My favorite redoubt is the beach at St. Bees in December. Nothing very special I suppose. A few hundred yards of rocky beach between a pair of undramatic bluffs where the Irish Sea laps lazily at its shore. But the Gulf Stream is vital enough to take the chill out of the air, the stillness of the sea muffles the hub-bub of the village behind the bluffs, and the time of the year keeps the bathers away. Sinking into the soft comfort of the place, one is enveloped in its timelessness. The sights, sounds, and smells are no different from that of previous millennia. The hand of man disappears and one focuses upon the forces of nature. In fact around the neck of my wife hangs mounted in silver a little flat shard of green slate rounded by the waves that I fished out of the Irish Sea there.
The False Alarm
And so it was my experience in the British Isles that put conservation into perspective for me. It is important that we preserve sufficiently large areas of wilderness that permit robust habitat, because we really cannot replicate nature. However, it is not so urgent that we do so that we cut corners of our liberties and use the brute force of politics to make people submit to utopian ideals of the environmentalists.

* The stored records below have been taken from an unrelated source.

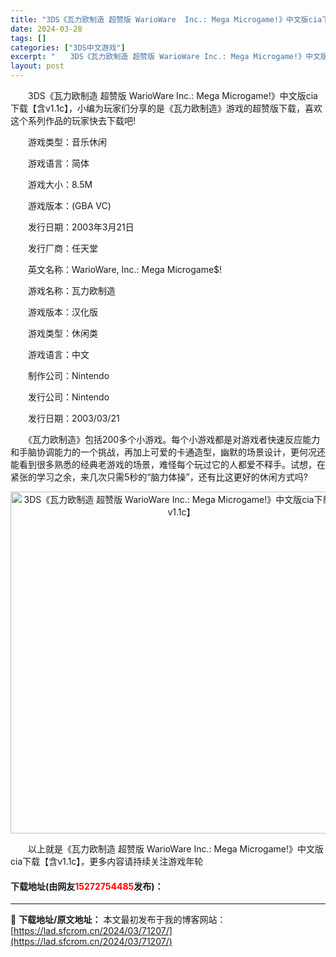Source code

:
 ```yaml
---
title: "3DS《瓦力欧制造 超赞版 WarioWare  Inc.: Mega Microgame!》中文版cia下载【含v1.1c】"
date: 2024-03-28
tags: []
categories: ["3DS中文游戏"]
excerpt: "　　3DS《瓦力欧制造 超赞版 WarioWare Inc.: Mega Microgame!》中文版cia下载【含v1.1c】，小编为玩家们分享的是《瓦力欧制造》游戏的超赞版下载，喜欢这个系列作品的玩家快去下载吧! 　　游戏类型：音乐休闲 　　游戏语言：简体 　　游戏大小：8.5M 　　游戏版本：&hellip;"
layout: post
---
```


 <p>　　3DS《瓦力欧制造 超赞版 WarioWare Inc.: Mega Microgame!》中文版cia下载【含v1.1c】，小编为玩家们分享的是《瓦力欧制造》游戏的超赞版下载，喜欢这个系列作品的玩家快去下载吧!</p> <p>　　游戏类型：音乐休闲</p> <p>　　游戏语言：简体</p> <p>　　游戏大小：8.5M</p> <p>　　游戏版本：(GBA VC)</p> <p>　　发行日期：2003年3月21日</p> <p>　　发行厂商：任天堂</p> <p>　　英文名称：WarioWare, Inc.: Mega Microgame$!</p> <p>　　游戏名称：瓦力欧制造</p> <p>　　游戏版本：汉化版</p> <p>　　游戏类型：休闲类</p> <p>　　游戏语言：中文</p> <p>　　制作公司：Nintendo</p> <p>　　发行公司：Nintendo</p> <p>　　发行日期：2003/03/21</p> <p>　　《瓦力欧制造》包括200多个小游戏。每个小游戏都是对游戏者快速反应能力和手脑协调能力的一个挑战，再加上可爱的卡通造型，幽默的场景设计，更何况还能看到很多熟悉的经典老游戏的场景，难怪每个玩过它的人都爱不释手。试想，在紧张的学习之余，来几次只需5秒的&ldquo;脑力体操&rdquo;，还有比这更好的休闲方式吗?</p> <p align="center"><img align="" border="0" src="https://lad.sfcrom.cn/wp-content/uploads/2024/03/20240328_66054ab0ecd4a.webp" width="547" alt="3DS《瓦力欧制造 超赞版 WarioWare  Inc.: Mega Microgame!》中文版cia下载【含v1.1c】" /></p> <p>　　以上就是《瓦力欧制造 超赞版 WarioWare Inc.: Mega Microgame!》中文版cia下载【含v1.1c】，更多内容请持续关注游戏年轮</p> <p><h4>下载地址(由网友<font color="red">15272754485</font>发布)：</h4></p> 

---
📖 **下载地址/原文地址：** 本文最初发布于我的博客网站：[https://lad.sfcrom.cn/2024/03/71207/](https://lad.sfcrom.cn/2024/03/71207/)
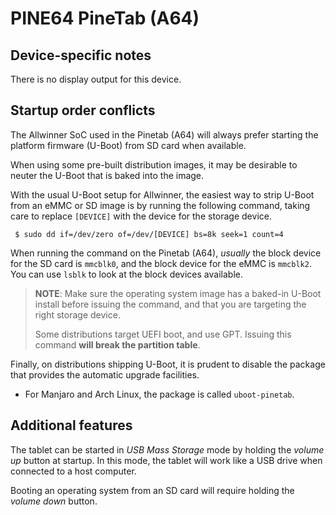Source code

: # PINE64 PineTab (A64)

## Device-specific notes

There is no display output for this device.


## Startup order conflicts

The Allwinner SoC used in the Pinetab (A64) will always prefer starting
the platform firmware (U-Boot) from SD card when available.

When using some pre-built distribution images, it may be desirable to neuter
the U-Boot that is baked into the image.

With the usual U-Boot setup for Allwinner, the easiest way to strip U-Boot
from an eMMC or SD image is by running the following command, taking care
to replace `[DEVICE]` with the device for the storage device.

```
 $ sudo dd if=/dev/zero of=/dev/[DEVICE] bs=8k seek=1 count=4
```

When running the command on the Pinetab (A64), *usually* the block device
for the SD card is `mmcblk0`, and the block device for the eMMC is `mmcblk2`.
You can use `lsblk` to look at the block devices available.

> **NOTE**: Make sure the operating system image has a baked-in U-Boot
> install before issuing the command, and that you are targeting the right
> storage device.
>
> Some distributions target UEFI boot, and use GPT. Issuing this command
> **will break the partition table**.

Finally, on distributions shipping U-Boot, it is prudent to disable the
package that provides the automatic upgrade facilities.

 - For Manjaro and Arch Linux, the package is called `uboot-pinetab`.


## Additional features

The tablet can be started in *USB Mass Storage* mode by holding the *volume up*
button at startup. In this mode, the tablet will work like a USB drive
when connected to a host computer.

Booting an operating system from an SD card will require holding the *volume
down* button.
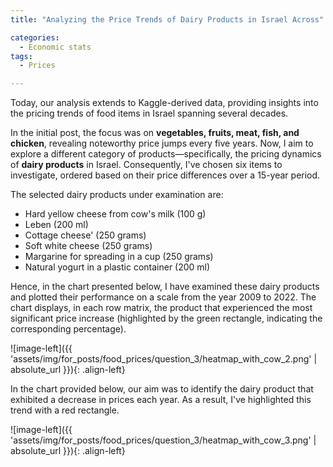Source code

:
 ```yaml
---
title: "Analyzing the Price Trends of Dairy Products in Israel Across"

categories:
  - Economic stats 
tags:
  - Prices

---
```




Today, our analysis extends to Kaggle-derived data, providing insights into the pricing trends of food items in Israel spanning several decades.

In the initial post, the focus was on **vegetables, fruits, meat, fish, and chicken**, revealing noteworthy price jumps every five years. Now, I aim to explore a different category of products—specifically, the pricing dynamics of **dairy products** in Israel. Consequently, I've chosen six items to investigate, ordered based on their price differences over a 15-year period.

The selected dairy products under examination are: 


* Hard yellow cheese from cow's milk (100 g)
* Leben (200 ml)
* Cottage cheese' (250 grams)
* Soft white cheese (250 grams)
* Margarine for spreading in a cup (250 grams)
* Natural yogurt in a plastic container (200 ml)





Hence, in the chart presented below, I have examined these dairy products and plotted their performance on a scale from the year 2009 to 2022. The chart displays, in each row matrix, the product that experienced the most significant price increase (highlighted by the green rectangle, indicating the corresponding percentage).

![image-left]({{ 'assets/img/for_posts/food_prices/question_3/heatmap_with_cow_2.png' | absolute_url }}){: .align-left} 







In the chart provided below, our aim was to identify the dairy product that exhibited a decrease in prices each year. As a result, I've highlighted this trend with a red rectangle.

![image-left]({{ 'assets/img/for_posts/food_prices/question_3/heatmap_with_cow_3.png' | absolute_url }}){: .align-left}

The arithmetic makes this plain. In the British Isles a population nearly one-quarter that of the United States is crammed into a space only three percent of ours - and the devastation of the land has NOT been the result. And even if we do not want to broach the intensity of land use found in Britain and Ireland (and we don't), the United States would have to grow to a population of nearly TWO BILLION people before we got there. This is not going to happen.
So, there is no environmental crisis. There is a problem, which reached the public consciousness about three decades ago, and much has been done to solve it. Work remains, but this is the work of cultivating a conservation ethic in the American psyche. Changing the culture is the only long-term solution that ensures what we value now will be valued in the future. On the other hand, unreliable politics change from election to election.
The time will come when the environmental bureaucracy will be dismantled or neutered, and so the goals of conservation will no longer be sustained by force of the government. Without a change in the culture in the meantime, there will be no consensus for conservation. At that point, the best that we can hope for is benign neglect of the remaining wilderness. Worse, it is easy to imagine that the power we permitted the government to protect the land will be transmuted into power to use the land as the government sees fit.
It is because I think conservation is important that I object to the false urgency of environmentalists who demand that the power of government, despite its dismal record of perverse results and failures, protect the wilderness. I am particularly concerned that one of those perverse results will be the permanent dimunition of our liberties in exchange for creating a federal land-use behemoth. Politics are for intellectually lazy jaw-jackers who enjoy the fight more than accomplishing anything permanent. Changing the culture is for serious people who don't mind dirtying their hands to get real results.